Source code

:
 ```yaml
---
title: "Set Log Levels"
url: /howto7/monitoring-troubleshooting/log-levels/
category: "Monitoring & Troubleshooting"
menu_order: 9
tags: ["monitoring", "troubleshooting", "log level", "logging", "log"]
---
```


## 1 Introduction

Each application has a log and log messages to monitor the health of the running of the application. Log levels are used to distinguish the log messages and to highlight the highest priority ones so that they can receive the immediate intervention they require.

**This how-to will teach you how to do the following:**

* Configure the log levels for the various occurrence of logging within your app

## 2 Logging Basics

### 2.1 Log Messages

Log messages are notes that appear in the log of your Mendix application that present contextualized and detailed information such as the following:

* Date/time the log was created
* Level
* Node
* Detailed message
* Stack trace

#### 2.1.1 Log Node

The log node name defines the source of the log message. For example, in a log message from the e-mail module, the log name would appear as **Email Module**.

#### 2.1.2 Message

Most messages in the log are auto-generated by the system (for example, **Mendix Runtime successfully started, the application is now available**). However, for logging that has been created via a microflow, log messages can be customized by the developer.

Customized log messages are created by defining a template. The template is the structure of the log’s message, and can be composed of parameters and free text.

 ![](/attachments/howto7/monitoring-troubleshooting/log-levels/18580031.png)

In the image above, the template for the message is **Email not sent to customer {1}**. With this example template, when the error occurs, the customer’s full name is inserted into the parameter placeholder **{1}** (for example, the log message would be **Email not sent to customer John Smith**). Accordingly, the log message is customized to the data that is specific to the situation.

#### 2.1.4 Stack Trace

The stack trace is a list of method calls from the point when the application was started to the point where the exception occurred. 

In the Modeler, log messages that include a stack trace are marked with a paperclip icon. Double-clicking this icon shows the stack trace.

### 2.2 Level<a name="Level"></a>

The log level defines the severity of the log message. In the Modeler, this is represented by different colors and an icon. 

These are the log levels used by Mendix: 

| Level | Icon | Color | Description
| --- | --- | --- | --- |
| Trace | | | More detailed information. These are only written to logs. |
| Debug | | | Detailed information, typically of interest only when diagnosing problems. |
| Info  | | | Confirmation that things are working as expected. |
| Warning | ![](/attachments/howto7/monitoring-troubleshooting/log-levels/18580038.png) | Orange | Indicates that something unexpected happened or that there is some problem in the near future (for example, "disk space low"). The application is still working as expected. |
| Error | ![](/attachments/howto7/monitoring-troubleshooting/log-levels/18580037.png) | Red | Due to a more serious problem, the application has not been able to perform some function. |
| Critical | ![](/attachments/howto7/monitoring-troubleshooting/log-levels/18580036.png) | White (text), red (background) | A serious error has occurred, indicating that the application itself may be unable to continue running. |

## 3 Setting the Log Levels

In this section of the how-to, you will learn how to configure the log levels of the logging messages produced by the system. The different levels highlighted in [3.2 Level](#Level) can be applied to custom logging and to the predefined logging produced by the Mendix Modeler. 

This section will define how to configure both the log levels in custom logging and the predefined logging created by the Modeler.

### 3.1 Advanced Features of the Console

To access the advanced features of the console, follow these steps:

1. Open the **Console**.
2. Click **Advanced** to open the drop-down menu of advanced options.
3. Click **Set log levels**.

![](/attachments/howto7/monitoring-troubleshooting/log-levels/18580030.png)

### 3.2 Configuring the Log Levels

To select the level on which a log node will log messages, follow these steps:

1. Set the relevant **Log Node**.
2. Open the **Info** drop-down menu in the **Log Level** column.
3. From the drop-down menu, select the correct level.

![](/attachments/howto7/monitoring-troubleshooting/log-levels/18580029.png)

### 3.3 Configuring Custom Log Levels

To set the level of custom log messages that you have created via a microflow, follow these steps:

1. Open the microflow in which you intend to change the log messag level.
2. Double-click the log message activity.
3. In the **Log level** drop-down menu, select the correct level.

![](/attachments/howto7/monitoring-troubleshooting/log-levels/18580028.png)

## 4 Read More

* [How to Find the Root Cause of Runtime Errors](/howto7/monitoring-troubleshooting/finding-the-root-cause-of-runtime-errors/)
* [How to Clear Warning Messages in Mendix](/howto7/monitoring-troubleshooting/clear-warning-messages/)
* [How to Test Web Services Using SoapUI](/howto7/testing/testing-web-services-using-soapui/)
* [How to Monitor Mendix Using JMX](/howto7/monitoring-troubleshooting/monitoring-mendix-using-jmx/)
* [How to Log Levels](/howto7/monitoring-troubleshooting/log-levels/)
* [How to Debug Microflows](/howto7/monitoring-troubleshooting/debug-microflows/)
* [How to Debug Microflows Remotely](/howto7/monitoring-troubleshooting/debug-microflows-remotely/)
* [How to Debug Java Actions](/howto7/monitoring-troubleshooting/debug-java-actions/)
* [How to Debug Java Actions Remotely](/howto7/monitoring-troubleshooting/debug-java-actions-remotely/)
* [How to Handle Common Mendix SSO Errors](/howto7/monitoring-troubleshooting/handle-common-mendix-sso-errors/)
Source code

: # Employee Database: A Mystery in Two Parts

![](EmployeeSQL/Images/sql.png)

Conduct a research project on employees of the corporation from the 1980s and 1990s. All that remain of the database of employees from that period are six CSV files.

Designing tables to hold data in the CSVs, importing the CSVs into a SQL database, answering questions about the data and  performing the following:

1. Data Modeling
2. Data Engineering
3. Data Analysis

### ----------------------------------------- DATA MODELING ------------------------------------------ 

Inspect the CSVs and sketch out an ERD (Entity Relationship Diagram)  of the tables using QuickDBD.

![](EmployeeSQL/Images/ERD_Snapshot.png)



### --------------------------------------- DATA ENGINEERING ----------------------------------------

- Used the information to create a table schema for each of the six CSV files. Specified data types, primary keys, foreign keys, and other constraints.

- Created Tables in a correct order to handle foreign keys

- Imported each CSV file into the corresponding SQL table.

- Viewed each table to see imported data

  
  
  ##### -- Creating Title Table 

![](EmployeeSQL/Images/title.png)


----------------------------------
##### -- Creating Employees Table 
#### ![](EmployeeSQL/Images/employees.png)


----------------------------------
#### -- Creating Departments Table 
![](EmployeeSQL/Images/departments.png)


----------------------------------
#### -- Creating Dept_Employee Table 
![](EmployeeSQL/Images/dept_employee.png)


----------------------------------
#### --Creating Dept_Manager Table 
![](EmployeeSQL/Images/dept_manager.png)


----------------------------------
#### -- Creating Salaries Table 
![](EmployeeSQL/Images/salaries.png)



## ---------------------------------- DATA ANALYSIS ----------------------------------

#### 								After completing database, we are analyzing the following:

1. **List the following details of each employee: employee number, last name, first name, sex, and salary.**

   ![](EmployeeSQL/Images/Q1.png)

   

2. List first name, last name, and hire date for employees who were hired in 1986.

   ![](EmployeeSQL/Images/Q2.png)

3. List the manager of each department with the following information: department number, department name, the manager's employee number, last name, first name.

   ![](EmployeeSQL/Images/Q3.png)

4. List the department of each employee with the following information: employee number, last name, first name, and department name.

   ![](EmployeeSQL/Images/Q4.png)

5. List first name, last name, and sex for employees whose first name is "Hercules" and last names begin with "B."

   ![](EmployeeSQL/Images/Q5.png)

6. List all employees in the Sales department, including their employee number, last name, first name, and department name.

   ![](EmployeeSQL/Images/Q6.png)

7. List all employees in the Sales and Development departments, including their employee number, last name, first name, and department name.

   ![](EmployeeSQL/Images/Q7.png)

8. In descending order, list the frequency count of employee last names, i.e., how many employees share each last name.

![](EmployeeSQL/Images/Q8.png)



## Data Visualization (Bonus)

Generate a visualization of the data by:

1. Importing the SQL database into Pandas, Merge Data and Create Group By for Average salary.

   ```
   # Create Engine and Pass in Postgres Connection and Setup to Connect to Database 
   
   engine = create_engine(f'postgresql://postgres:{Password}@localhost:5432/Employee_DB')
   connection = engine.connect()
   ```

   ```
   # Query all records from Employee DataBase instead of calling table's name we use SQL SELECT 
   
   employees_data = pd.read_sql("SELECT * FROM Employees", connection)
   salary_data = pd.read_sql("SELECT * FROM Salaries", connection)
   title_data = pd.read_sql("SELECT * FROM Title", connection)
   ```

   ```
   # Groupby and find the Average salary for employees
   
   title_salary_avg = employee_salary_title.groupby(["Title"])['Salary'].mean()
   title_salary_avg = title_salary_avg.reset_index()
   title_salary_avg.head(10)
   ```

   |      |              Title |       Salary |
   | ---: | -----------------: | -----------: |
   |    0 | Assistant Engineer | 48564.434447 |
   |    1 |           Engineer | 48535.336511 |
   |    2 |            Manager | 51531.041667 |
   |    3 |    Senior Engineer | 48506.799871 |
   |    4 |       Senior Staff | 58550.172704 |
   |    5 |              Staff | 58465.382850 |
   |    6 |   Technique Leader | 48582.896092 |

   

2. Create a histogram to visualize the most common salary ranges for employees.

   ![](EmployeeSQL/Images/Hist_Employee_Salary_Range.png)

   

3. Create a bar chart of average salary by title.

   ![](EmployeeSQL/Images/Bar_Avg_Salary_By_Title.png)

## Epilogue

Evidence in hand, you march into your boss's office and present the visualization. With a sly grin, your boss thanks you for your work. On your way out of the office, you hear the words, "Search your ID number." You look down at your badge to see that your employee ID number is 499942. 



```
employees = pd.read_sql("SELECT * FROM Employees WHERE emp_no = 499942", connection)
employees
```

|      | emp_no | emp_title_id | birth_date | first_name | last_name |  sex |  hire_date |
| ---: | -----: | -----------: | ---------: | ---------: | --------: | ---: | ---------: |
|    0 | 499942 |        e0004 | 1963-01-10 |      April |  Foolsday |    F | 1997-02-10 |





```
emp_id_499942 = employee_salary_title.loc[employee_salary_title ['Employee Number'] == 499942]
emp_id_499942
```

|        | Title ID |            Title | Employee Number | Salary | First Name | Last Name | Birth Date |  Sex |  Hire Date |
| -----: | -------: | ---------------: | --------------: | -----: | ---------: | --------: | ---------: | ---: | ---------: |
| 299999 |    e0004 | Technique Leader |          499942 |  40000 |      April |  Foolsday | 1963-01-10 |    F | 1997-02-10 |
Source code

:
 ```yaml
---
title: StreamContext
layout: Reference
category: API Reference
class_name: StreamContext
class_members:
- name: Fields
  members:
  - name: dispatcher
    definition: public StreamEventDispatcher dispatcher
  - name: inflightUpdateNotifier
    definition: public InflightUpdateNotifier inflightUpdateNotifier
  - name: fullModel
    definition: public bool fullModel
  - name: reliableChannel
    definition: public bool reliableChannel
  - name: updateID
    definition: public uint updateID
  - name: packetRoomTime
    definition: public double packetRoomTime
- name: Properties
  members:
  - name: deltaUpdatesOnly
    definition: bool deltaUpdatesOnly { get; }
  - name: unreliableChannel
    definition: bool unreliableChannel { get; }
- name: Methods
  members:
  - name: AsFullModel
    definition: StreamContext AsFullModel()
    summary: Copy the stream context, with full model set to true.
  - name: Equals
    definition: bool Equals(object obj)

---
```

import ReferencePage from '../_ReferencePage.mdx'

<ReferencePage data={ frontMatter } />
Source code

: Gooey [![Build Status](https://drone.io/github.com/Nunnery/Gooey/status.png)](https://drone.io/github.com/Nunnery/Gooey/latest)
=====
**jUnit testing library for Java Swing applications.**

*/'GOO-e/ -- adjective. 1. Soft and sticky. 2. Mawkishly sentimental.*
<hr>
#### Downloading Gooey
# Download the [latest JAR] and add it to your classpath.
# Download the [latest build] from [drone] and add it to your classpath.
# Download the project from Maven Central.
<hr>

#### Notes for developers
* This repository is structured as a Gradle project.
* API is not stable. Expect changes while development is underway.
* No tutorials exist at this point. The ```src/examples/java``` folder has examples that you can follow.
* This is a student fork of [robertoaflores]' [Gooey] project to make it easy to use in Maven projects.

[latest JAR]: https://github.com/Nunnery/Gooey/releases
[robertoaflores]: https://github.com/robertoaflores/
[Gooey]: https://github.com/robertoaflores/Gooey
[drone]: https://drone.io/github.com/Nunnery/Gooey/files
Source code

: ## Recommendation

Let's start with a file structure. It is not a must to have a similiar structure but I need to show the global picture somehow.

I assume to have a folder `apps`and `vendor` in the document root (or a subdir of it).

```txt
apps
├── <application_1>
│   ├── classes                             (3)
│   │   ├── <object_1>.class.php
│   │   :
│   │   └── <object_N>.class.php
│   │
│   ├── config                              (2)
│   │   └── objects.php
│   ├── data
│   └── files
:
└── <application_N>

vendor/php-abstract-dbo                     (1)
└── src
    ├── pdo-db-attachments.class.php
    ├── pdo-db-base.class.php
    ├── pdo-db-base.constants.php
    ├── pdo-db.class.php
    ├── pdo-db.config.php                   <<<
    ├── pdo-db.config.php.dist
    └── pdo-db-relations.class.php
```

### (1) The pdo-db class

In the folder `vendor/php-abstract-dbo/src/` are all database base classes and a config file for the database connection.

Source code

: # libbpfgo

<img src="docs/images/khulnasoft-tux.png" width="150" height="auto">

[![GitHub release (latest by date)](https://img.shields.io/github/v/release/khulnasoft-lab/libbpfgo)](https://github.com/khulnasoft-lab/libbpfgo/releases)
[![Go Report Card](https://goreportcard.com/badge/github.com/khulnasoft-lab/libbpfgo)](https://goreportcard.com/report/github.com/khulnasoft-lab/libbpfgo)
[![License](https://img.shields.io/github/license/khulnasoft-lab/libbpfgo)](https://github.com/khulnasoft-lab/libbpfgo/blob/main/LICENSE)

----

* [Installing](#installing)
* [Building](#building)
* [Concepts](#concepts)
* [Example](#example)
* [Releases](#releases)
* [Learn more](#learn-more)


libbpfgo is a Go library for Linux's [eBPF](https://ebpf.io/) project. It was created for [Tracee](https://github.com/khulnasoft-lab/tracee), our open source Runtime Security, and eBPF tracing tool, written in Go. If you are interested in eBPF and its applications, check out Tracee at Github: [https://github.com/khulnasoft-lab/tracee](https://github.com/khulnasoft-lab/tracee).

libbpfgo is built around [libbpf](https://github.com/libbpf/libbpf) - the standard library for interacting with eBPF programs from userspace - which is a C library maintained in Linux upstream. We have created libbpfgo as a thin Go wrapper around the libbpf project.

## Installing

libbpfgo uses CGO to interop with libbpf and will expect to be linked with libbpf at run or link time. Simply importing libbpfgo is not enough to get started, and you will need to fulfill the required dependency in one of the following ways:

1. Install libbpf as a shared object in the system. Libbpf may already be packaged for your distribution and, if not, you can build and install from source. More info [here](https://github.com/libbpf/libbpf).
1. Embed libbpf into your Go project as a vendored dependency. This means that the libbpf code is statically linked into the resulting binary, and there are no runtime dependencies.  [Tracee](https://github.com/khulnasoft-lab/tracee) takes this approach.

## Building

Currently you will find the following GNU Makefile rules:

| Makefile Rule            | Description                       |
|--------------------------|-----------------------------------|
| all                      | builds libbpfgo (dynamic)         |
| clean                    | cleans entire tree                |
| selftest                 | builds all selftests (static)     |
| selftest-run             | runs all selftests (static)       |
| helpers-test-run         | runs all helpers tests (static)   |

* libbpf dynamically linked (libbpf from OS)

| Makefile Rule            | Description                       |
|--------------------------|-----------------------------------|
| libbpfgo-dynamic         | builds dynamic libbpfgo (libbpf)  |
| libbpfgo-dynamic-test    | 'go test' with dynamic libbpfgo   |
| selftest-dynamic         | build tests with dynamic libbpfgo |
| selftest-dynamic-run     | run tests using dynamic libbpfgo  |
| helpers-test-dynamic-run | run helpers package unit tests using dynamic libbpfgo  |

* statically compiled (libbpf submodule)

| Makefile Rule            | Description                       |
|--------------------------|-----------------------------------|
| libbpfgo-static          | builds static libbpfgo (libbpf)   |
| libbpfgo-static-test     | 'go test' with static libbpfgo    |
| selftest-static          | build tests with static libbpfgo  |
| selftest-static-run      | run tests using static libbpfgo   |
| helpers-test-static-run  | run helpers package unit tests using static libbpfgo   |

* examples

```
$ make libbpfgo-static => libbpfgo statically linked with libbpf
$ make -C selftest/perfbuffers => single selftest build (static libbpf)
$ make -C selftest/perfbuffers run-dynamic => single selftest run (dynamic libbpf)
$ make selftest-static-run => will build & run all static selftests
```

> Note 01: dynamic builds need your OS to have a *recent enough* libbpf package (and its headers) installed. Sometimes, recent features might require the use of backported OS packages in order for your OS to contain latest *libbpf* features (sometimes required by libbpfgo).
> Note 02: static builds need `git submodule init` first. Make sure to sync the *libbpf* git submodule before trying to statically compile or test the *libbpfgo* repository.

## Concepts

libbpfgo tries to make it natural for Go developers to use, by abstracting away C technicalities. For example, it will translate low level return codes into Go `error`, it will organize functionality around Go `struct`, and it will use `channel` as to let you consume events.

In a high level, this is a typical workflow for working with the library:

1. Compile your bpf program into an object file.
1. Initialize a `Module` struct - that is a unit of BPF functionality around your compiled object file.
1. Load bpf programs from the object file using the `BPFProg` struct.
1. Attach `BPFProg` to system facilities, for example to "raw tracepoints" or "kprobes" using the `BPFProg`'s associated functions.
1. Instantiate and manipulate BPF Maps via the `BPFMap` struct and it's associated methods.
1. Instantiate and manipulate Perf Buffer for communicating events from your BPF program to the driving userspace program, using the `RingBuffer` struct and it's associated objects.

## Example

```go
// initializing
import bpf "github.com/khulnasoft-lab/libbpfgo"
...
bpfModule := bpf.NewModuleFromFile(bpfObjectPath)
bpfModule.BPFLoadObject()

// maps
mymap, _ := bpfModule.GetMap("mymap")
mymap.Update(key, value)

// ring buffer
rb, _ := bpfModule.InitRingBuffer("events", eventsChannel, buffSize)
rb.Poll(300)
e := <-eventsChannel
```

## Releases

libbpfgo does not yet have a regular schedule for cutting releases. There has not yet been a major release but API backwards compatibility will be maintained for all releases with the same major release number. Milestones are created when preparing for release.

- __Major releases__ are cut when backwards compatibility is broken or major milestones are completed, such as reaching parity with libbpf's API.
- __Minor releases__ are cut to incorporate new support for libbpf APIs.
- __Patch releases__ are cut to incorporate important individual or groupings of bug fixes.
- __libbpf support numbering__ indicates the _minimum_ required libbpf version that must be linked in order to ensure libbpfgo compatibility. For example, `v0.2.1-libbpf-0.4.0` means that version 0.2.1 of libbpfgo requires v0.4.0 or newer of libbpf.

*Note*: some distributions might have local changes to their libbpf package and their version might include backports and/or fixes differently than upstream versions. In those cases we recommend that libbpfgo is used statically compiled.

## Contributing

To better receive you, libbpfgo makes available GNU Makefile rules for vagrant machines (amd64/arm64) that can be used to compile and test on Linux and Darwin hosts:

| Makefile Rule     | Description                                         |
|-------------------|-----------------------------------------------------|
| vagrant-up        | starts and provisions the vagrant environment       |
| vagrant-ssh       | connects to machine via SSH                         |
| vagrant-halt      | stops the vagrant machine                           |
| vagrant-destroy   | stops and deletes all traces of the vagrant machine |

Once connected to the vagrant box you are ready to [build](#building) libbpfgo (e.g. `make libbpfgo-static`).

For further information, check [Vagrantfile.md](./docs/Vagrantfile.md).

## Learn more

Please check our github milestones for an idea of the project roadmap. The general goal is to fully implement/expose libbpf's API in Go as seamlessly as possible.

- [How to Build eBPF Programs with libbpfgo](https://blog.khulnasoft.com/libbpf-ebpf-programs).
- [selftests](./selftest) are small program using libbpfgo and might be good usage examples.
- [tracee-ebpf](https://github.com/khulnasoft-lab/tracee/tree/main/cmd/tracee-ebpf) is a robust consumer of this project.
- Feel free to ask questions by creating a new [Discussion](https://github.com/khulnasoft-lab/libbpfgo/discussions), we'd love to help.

..............................

- [WORK ORDER]:
From the line that has "## Epilogue" through the line that has "Hire Date |", copy every line exactly as it appears above, and leave out all others.

- [ANSWER SPACE]:
## Epilogue

Evidence in hand, you march into your boss's office and present the visualization. With a sly grin, your boss thanks you for your work. On your way out of the office, you hear the words, "Search your ID number." You look down at your badge to see that your employee ID number is 499942. 



```
employees = pd.read_sql("SELECT * FROM Employees WHERE emp_no = 499942", connection)
employees
```

|      | emp_no | emp_title_id | birth_date | first_name | last_name |  sex |  hire_date |
| ---: | -----: | -----------: | ---------: | ---------: | --------: | ---: | ---------: |
|    0 | 499942 |        e0004 | 1963-01-10 |      April |  Foolsday |    F | 1997-02-10 |





```
emp_id_499942 = employee_salary_title.loc[employee_salary_title ['Employee Number'] == 499942]
emp_id_499942
```

|        | Title ID |            Title | Employee Number | Salary | First Name | Last Name | Birth Date |  Sex |  Hire Date |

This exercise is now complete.